- Нет, - говорю я. Смотрю в серые глаза соседа. - Если я не поверю, то ты отправишься в объятия веселых ребят в белых халатах. Они любят астронавтов, мистер... Майерс?
- Идет.
Теперь наливаю водки я, выпиваю и, закусив куском колбасы, подхожу к окну.
Город еще спит, закутавшись в предрассветные сумерки. Ни людей на улице, ни машин. Мрачное утро.
Я слушаю майора, не перебивая, и когда тот заканчивает говорить, лишь качаю головой.
- Бред. Просто бред. И эта теория эволюции сознания...
- Ну, почему же бред? - сосед с серьезным видом берет бутылку с водкой и выливает ее содержимое в раковину. Я не нахожу слов, и только наблюдаю, как толчками, с бульканьем, панацея от многих людских бед покидает стеклянный сосуд. - А ведь ты мне так и не поверил, Кир. Что ж, я не ждал скорой победы. Пойдем.
- Куда?
- Искать ответы, - майор открывает дверь квартиры и выходит на лестничную площадку. Я иду следом. - Если придерживаться этой самой теории, то твое сознание сейчас находится в состоянии стасиса. Процесс перестройки прервался, едва твой корабль удалился от Земли. Поэтому, пока он снова не запустился, у нас есть шанс разобраться в происходящем. Вся надежда на тебя, Кир.
- Как я это сделаю?
- Я тебе помогу, - сосед останавливается перед своей квартирой, открывает дверь. За ней, вопреки здравому смыслу, начинается длиннющий коридор с множеством зеркал в рост человека. Словно бесконечная комната смеха. - Это ячейки твоей памяти. Искать надо среди них. Я очень хотел бы пойти с тобой, но тогда твой мозг уже невозможно будет восстановить.

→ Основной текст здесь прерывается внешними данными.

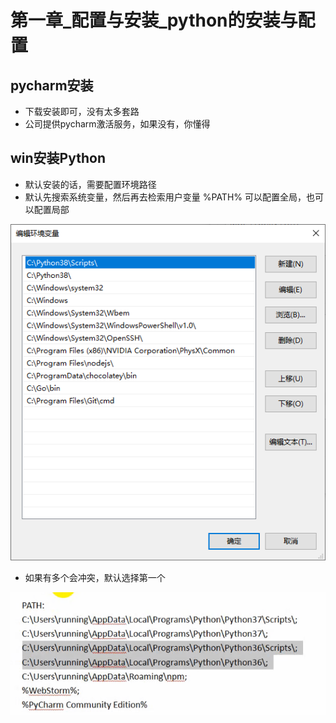 # 第一章_配置与安装_python的安装与配置

## pycharm安装

* 下载安装即可，没有太多套路
* 公司提供pycharm激活服务，如果没有，你懂得

## win安装Python

* 默认安装的话，需要配置环境路径
* 默认先搜索系统变量，然后再去检索用户变量
  %PATH% 可以配置全局，也可以配置局部

![20201105_203027_34](image/20201105_203027_34.png)

* 如果有多个会冲突，默认选择第一个

![20201105_203132_55](image/20201105_203132_55.png) 
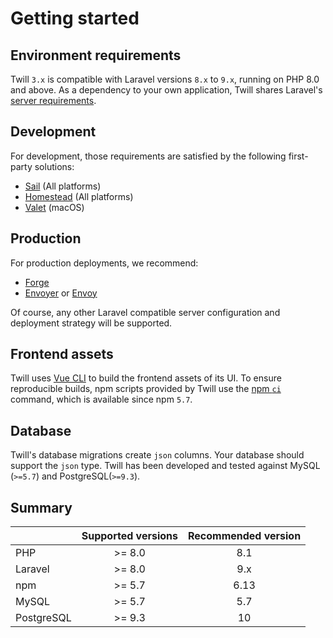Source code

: # Getting started

## Environment requirements

Twill `3.x` is compatible with Laravel versions `8.x` to `9.x`, running on PHP 8.0 and above. As a dependency to your
own application, Twill shares Laravel's
[server requirements](https://laravel.com/docs/9.x/deployment#server-requirements).

## Development

For development, those requirements are satisfied by the following first-party solutions:

- [Sail](https://laravel.com/docs/9.x/sail) (All platforms)
- [Homestead](https://laravel.com/docs/9.x/homestead) (All platforms)
- [Valet](https://laravel.com/docs/9.x/valet) (macOS)

## Production

For production deployments, we recommend:

- [Forge](https://forge.laravel.com)
- [Envoyer](https://envoyer.io) or [Envoy](https://laravel.com/docs/9.x/envoy)

Of course, any other Laravel compatible server configuration and deployment strategy will be supported.

## Frontend assets

Twill uses [Vue CLI](https://cli.vuejs.org/) to build the frontend assets of its UI. To ensure reproducible builds, npm
scripts provided by Twill use
the [npm `ci`](https://blog.npmjs.org/post/171556855892/introducing-npm-ci-for-faster-more-reliable) command, which is
available since npm `5.7`.

## Database

Twill's database migrations create `json` columns. Your database should support the `json` type. Twill has been
developed and tested against MySQL (`>=5.7`) and PostgreSQL(`>=9.3`).

## Summary

|            | Supported versions | Recommended version |
|:-----------|:------------------:|:-------------------:|
| PHP        |       >= 8.0       | 8.1                 |
| Laravel    |       >= 8.0       | 9.x                 |
| npm        |       >= 5.7       | 6.13                |
| MySQL      |       >= 5.7       | 5.7                 |
| PostgreSQL |       >= 9.3       | 10                  |

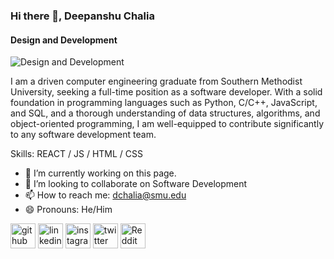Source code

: ### Hi there 👋, Deepanshu Chalia
#### Design and Development
![Design and Development](https://arturssmirnovs.github.io/github-profile-readme-generator/images/banner.png)

I am a driven computer engineering graduate from Southern Methodist University, seeking a full-time position as a software developer. With a solid foundation in programming languages such as Python, C/C++, JavaScript, and SQL, and a thorough understanding of data structures, algorithms, and object-oriented programming, I am well-equipped to contribute significantly to any software development team.

Skills: REACT / JS / HTML / CSS

- 🔭 I’m currently working on this page. 
- 👯 I’m looking to collaborate on Software Development 
- 📫 How to reach me: dchalia@smu.edu 
- 😄 Pronouns: He/Him 


[<img src='https://cdn.jsdelivr.net/npm/simple-icons@3.0.1/icons/github.svg' alt='github' height='40'>](https://github.com/chalia082)  [<img src='https://cdn.jsdelivr.net/npm/simple-icons@3.0.1/icons/linkedin.svg' alt='linkedin' height='40'>](https://www.linkedin.com/in/deep-chalia/)  [<img src='https://cdn.jsdelivr.net/npm/simple-icons@3.0.1/icons/instagram.svg' alt='instagram' height='40'>](https://www.instagram.com/deepanshu.chalia/)  [<img src='https://cdn.jsdelivr.net/npm/simple-icons@3.0.1/icons/twitter.svg' alt='twitter' height='40'>](https://twitter.com/ChaliaDeepanshu)  [<img src='https://cdn.jsdelivr.net/npm/simple-icons@3.0.1/icons/reddit.svg' alt='Reddit' height='40'>](https://www.reddit.com/user/cherry-odyssey)  


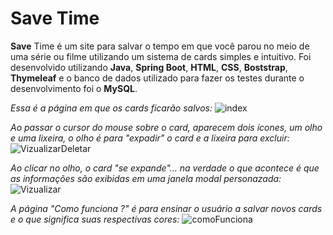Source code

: # Save Time

<b>Save</b> Time é um site para salvar o tempo em que você parou no meio de uma série ou filme utilizando um sistema de cards simples e intuitivo.
Foi desenvolvido utilizando <b>Java</b>, <b>Spring Boot</b>, <b>HTML</b>, <b>CSS</b>, <b>Boststrap</b>, <b>Thymeleaf</b> e o banco de dados utilizado para fazer os testes durante o desenvolvimento foi o <b>MySQL</b>.

<em>Essa é a página em que os cards ficarão salvos:</em>
![index](https://user-images.githubusercontent.com/79797709/113371517-f0ab2180-933c-11eb-90ce-261dc9bb674c.png)

<em>Ao passar o cursor do mouse sobre o card, aparecem dois ícones, um olho e uma lixeira, o olho é para "expadir" o card e a lixeira para excluir:</em>
![VizualizarDeletar](https://user-images.githubusercontent.com/79797709/113372903-08d07000-9340-11eb-90db-aab28431cced.png)

<em>Ao clicar no olho, o card "se expande"... na verdade o que acontece é que as informações são exibidas em uma janela modal personazada:</em>
![Vizualizar](https://user-images.githubusercontent.com/79797709/113372911-0b32ca00-9340-11eb-9cb6-59ae447cebab.png)

<em>A página "Como funciona ?" é para ensinar o usuário a salvar novos cards e o que significa suas respectivas cores:</em>
![comoFunciona](https://user-images.githubusercontent.com/79797709/114233375-94a35700-9953-11eb-8cac-000e34737c86.png)



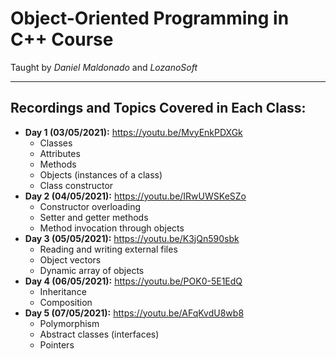 # Object-Oriented Programming in C++ Course

Taught by *Daniel Maldonado* and *LozanoSoft*

---

## Recordings and Topics Covered in Each Class:

- **Day 1 (03/05/2021):** https://youtu.be/MvyEnkPDXGk
    - Classes
    - Attributes
    - Methods
    - Objects (instances of a class)
    - Class constructor
- **Day 2 (04/05/2021):** https://youtu.be/IRwUWSKeSZo
    - Constructor overloading
    - Setter and getter methods
    - Method invocation through objects
- **Day 3 (05/05/2021):** https://youtu.be/K3jQn590sbk
    - Reading and writing external files
    - Object vectors
    - Dynamic array of objects
- **Day 4 (06/05/2021):** https://youtu.be/POK0-5E1EdQ
    - Inheritance
    - Composition
- **Day 5 (07/05/2021):** https://youtu.be/AFqKvdU8wb8
    - Polymorphism
    - Abstract classes (interfaces)
    - Pointers


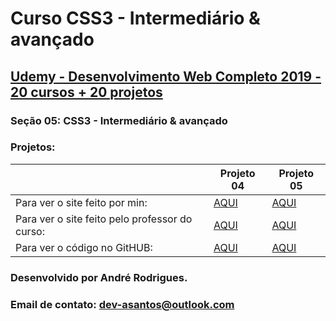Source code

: # Curso CSS3 - Intermediário & avançado
## [Udemy - Desenvolvimento Web Completo 2019 - 20 cursos + 20 projetos](https://www.udemy.com/course/web-completo/)

### Seção 05: CSS3 - Intermediário & avançado
### Projetos:

<table>
    <thead>
        <th></th>
        <th>Projeto 04</th>
        <th>Projeto 05</th>
    </thead>
    <tbody>
        <tr>
            <td>Para ver o site feito por min:</td>
            <td>
            <a href="https://munrramt.github.io/CSS3-Intermediario-Avancado/Projeto-04/ByAndre/index.html"> AQUI </a>
            </td>
            <td>
            <a href="https://munrramt.github.io/CSS3-Intermediario-Avancado/Projeto-05/ByAndre/index.html"> AQUI </a>
            </td>
        </tr>
        <tr>
            <td>Para ver o site feito pelo professor do curso:</td>
            <td>
            <a href="https://munrramt.github.io/CSS3-Intermediario-Avancado/Projeto-04/ByProfessor/index.html"> AQUI </a>
            </td>
            <td>
            <a href="https://munrramt.github.io/CSS3-Intermediario-Avancado/Projeto-05/ByProfessor/index.html"> AQUI </a>
            </td>
        </tr>
        <tr>
            <td>Para ver o código no GitHUB:</td>
            <td>
            <a href="https://github.com/MunrraMT/CSS3-Intermediario-Avancado/tree/master/Projeto-04"> AQUI </a>
            </td>
            <td>
            <a href="https://github.com/MunrraMT/CSS3-Intermediario-Avancado/tree/master/Projeto-05"> AQUI </a>
            </td>
        </tr>
    </tbody>
</table>


### Desenvolvido por André Rodrigues.
### Email de contato: dev-asantos@outlook.com

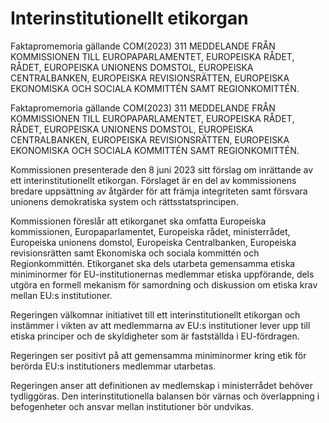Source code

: # Interinstitutionellt etikorgan

Faktapromemoria gällande COM(2023) 311 MEDDELANDE FRÅN KOMMISSIONEN TILL EUROPAPARLAMENTET, EUROPEISKA RÅDET, RÅDET, EUROPEISKA UNIONENS DOMSTOL, EUROPEISKA CENTRALBANKEN, EUROPEISKA REVISIONSRÄTTEN, EUROPEISKA EKONOMISKA OCH SOCIALA KOMMITTÉN SAMT REGIONKOMITTÉN.

Faktapromemoria gällande COM(2023) 311 MEDDELANDE FRÅN KOMMISSIONEN TILL EUROPAPARLAMENTET, EUROPEISKA RÅDET, RÅDET, EUROPEISKA UNIONENS DOMSTOL, EUROPEISKA CENTRALBANKEN, EUROPEISKA REVISIONSRÄTTEN, EUROPEISKA EKONOMISKA OCH SOCIALA KOMMITTÉN SAMT REGIONKOMITTÉN.

Kommissionen presenterade den 8 juni 2023 sitt förslag om inrättande av ett interinstitutionellt etikorgan. Förslaget är en del av kommissionens bredare uppsättning av åtgärder för att främja integriteten samt försvara unionens demokratiska system och rättsstatsprincipen.

Kommissionen föreslår att etikorganet ska omfatta Europeiska kommissionen, Europaparlamentet, Europeiska rådet, ministerrådet, Europeiska unionens domstol, Europeiska Centralbanken, Europeiska revisionsrätten samt Ekonomiska och sociala kommittén och Regionkommittén. Etikorganet ska dels utarbeta gemensamma etiska miniminormer för EU-institutionernas medlemmar etiska uppförande, dels utgöra en formell mekanism för samordning och diskussion om etiska krav mellan EU:s institutioner.

Regeringen välkomnar initiativet till ett interinstitutionellt etikorgan och
instämmer i vikten av att medlemmarna av EU:s institutioner lever upp till
etiska principer och de skyldigheter som är fastställda i EU-fördragen.

Regeringen ser positivt på att gemensamma miniminormer kring etik för berörda EU:s institutioners medlemmar utarbetas.

Regeringen anser att definitionen av medlemskap i ministerrådet behöver tydliggöras. Den interinstitutionella balansen bör värnas och överlappning i befogenheter och ansvar mellan institutioner bör undvikas.
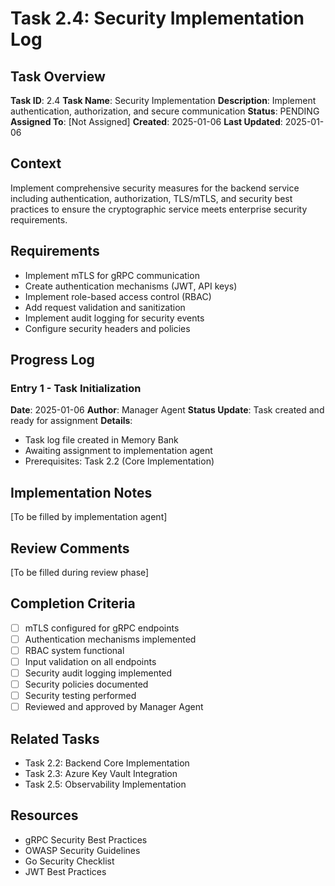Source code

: # Task 2.4: Security Implementation Log

## Task Overview
**Task ID**: 2.4
**Task Name**: Security Implementation
**Description**: Implement authentication, authorization, and secure communication
**Status**: PENDING
**Assigned To**: [Not Assigned]
**Created**: 2025-01-06
**Last Updated**: 2025-01-06

## Context
Implement comprehensive security measures for the backend service including authentication, authorization, TLS/mTLS, and security best practices to ensure the cryptographic service meets enterprise security requirements.

## Requirements
- Implement mTLS for gRPC communication
- Create authentication mechanisms (JWT, API keys)
- Implement role-based access control (RBAC)
- Add request validation and sanitization
- Implement audit logging for security events
- Configure security headers and policies

## Progress Log

### Entry 1 - Task Initialization
**Date**: 2025-01-06
**Author**: Manager Agent
**Status Update**: Task created and ready for assignment
**Details**: 
- Task log file created in Memory Bank
- Awaiting assignment to implementation agent
- Prerequisites: Task 2.2 (Core Implementation)

## Implementation Notes
[To be filled by implementation agent]

## Review Comments
[To be filled during review phase]

## Completion Criteria
- [ ] mTLS configured for gRPC endpoints
- [ ] Authentication mechanisms implemented
- [ ] RBAC system functional
- [ ] Input validation on all endpoints
- [ ] Security audit logging implemented
- [ ] Security policies documented
- [ ] Security testing performed
- [ ] Reviewed and approved by Manager Agent

## Related Tasks
- Task 2.2: Backend Core Implementation
- Task 2.3: Azure Key Vault Integration
- Task 2.5: Observability Implementation

## Resources
- gRPC Security Best Practices
- OWASP Security Guidelines
- Go Security Checklist
- JWT Best Practices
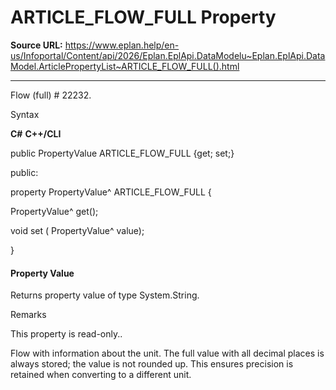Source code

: # ARTICLE_FLOW_FULL Property

**Source URL:** https://www.eplan.help/en-us/Infoportal/Content/api/2026/Eplan.EplApi.DataModelu~Eplan.EplApi.DataModel.ArticlePropertyList~ARTICLE_FLOW_FULL().html

---

Flow (full) # 22232.

Syntax

**C#**
**C++/CLI**


public PropertyValue ARTICLE_FLOW_FULL {get; set;}

public:

property PropertyValue^ ARTICLE_FLOW_FULL {

   PropertyValue^ get();

   void set (    PropertyValue^ value);

}


#### Property Value

Returns property value of type System.String.

Remarks

This property is read-only..

Flow with information about the unit. The full value with all decimal places is always stored; the value is not rounded up. This ensures precision is retained when converting to a different unit.
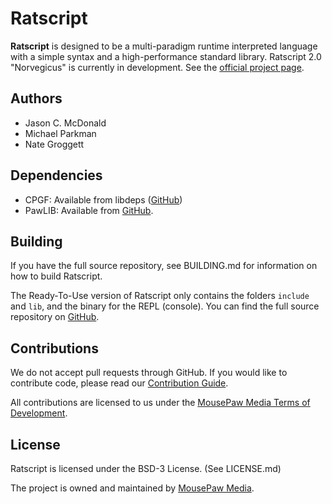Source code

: # Ratscript

**Ratscript** is designed to be a multi-paradigm runtime
interpreted language with a simple syntax and a high-performance
standard library. Ratscript 2.0 "Norvegicus" is currently in
development. See the [official project page][1].

## Authors

 - Jason C. McDonald
 - Michael Parkman
 - Nate Groggett

## Dependencies

- CPGF: Available from libdeps ([GitHub][8])
- PawLIB: Available from [GitHub][7].

## Building

If you have the full source repository, see BUILDING.md for information
on how to build Ratscript.

The Ready-To-Use version of Ratscript only contains the folders `include`
and `lib`, and the binary for the REPL (console). You can find the full
source repository on [GitHub][5].

## Contributions
We do not accept pull requests through GitHub.
If you would like to contribute code, please read our
[Contribution Guide][2].

All contributions are licensed to us under the
[MousePaw Media Terms of Development][3].

## License
Ratscript is licensed under the BSD-3 License. (See LICENSE.md)

The project is owned and maintained by [MousePaw Media][2].

[1]: https://www.mousepawmedia.com/ratscript
[2]: https://www.mousepawmedia.com/
[3]: https://www.mousepawmedia.com/developers/contributing
[4]: https://www.mousepawmedia.com/termsofdevelopment
[5]: https://github.com/mousepawmedia/ratscript
[7]: https://github.com/mousepawmedia/pawlib
[8]: https://github.com/mousepawmedia/libdeps

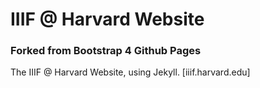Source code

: # IIIF @ Harvard Website
### Forked from Bootstrap 4 Github Pages

The IIIF @ Harvard Website, using Jekyll. [iiif.harvard.edu]
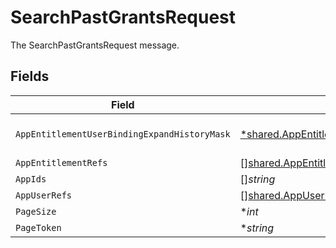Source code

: # SearchPastGrantsRequest

The SearchPastGrantsRequest message.


## Fields

| Field                                                                                                                          | Type                                                                                                                           | Required                                                                                                                       | Description                                                                                                                    |
| ------------------------------------------------------------------------------------------------------------------------------ | ------------------------------------------------------------------------------------------------------------------------------ | ------------------------------------------------------------------------------------------------------------------------------ | ------------------------------------------------------------------------------------------------------------------------------ |
| `AppEntitlementUserBindingExpandHistoryMask`                                                                                   | [*shared.AppEntitlementUserBindingExpandHistoryMask](../../../pkg/models/shared/appentitlementuserbindingexpandhistorymask.md) | :heavy_minus_sign:                                                                                                             | The AppEntitlementUserBindingExpandHistoryMask message.                                                                        |
| `AppEntitlementRefs`                                                                                                           | [][shared.AppEntitlementRef](../../../pkg/models/shared/appentitlementref.md)                                                  | :heavy_minus_sign:                                                                                                             | The appEntitlementRefs field.                                                                                                  |
| `AppIds`                                                                                                                       | []*string*                                                                                                                     | :heavy_minus_sign:                                                                                                             | The appIds field.                                                                                                              |
| `AppUserRefs`                                                                                                                  | [][shared.AppUserRef](../../../pkg/models/shared/appuserref.md)                                                                | :heavy_minus_sign:                                                                                                             | The appUserRefs field.                                                                                                         |
| `PageSize`                                                                                                                     | **int*                                                                                                                         | :heavy_minus_sign:                                                                                                             | The pageSize field.                                                                                                            |
| `PageToken`                                                                                                                    | **string*                                                                                                                      | :heavy_minus_sign:                                                                                                             | The pageToken field.                                                                                                           |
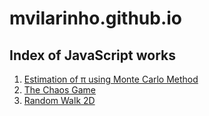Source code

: # mvilarinho.github.io

## Index of JavaScript works

1. [Estimation of π using Monte Carlo Method](http://mvilarinho.github.io/piEstimation)
2. [The Chaos Game](https://mvilarinho.github.io/p5js-chaos-game)
3. [Random Walk 2D](https://mvilarinho.github.io/randomWalk)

Я стою на пороге, не решаясь войти. До меня окончательно доходит, что майор прав, и все вокруг лишь иллюзия. Мое субъективное пространство, мой маленький мир, в котором вдруг появился нежданный персонаж, перевернувший с ног на голову действующие порядки, законы, правила...Майор? Почему все-таки майор? Я ведь никогда особенно не питал к нему симпатии. Скорее жалел, сочувствовал. Как врач возле постели неизлечимо больного пациента. В его силах только облегчить страдания препаратами, так и я иногда помогал ему деньгами, когда видел, что тот совсем плох и вот-вот загнется.
- Почему зеркала? - спрашиваю я, переступая порог.
Майерс не отвечает. Затем дверь за моей спиной с лязгом закрывается, и я остаюсь один. Осторожно подхожу к первому зеркалу. Что там, по ту сторону? Фрагменты моей жизни? Но хочу ли я все это пережить заново? Многое уже успело забыться, и вряд ли сейчас смогу сказать, каких моментов было больше: хороших или плохих, грустных или веселых. Всего помаленьку. Что-то никогда не захочется вспоминать, а что-то не выкинуть из головы, даже если очень постараться. И, как правило, все самое плохое будет в памяти до конца. Здесь, как отражение в одном из этих сотен зеркал. Может быть именно в этом, перед которым я стою. А может в следующем.
Меня начинает пробирать озноб. Делаю усилие над собой, и заглядываю в бездну...
Сегодня уроки закончились раньше. Увлекаемый толпой одноклассников, я выбежал на школьное крыльцо. Запыхавшийся, кое-как накинувший пальто и обмотавший вокруг шеи шарф. Шапка при этом застряла где-то в рукаве, но мне было не до нее. Ведь мир вокруг стал белым, чистым и новым, а в воздухе появился ни с чем несравнимый запах первого снега. До настоящей зимы еще далеко, и он вскоре растает, превратившись в грязную кашу под ногами. Однако все это будет потом...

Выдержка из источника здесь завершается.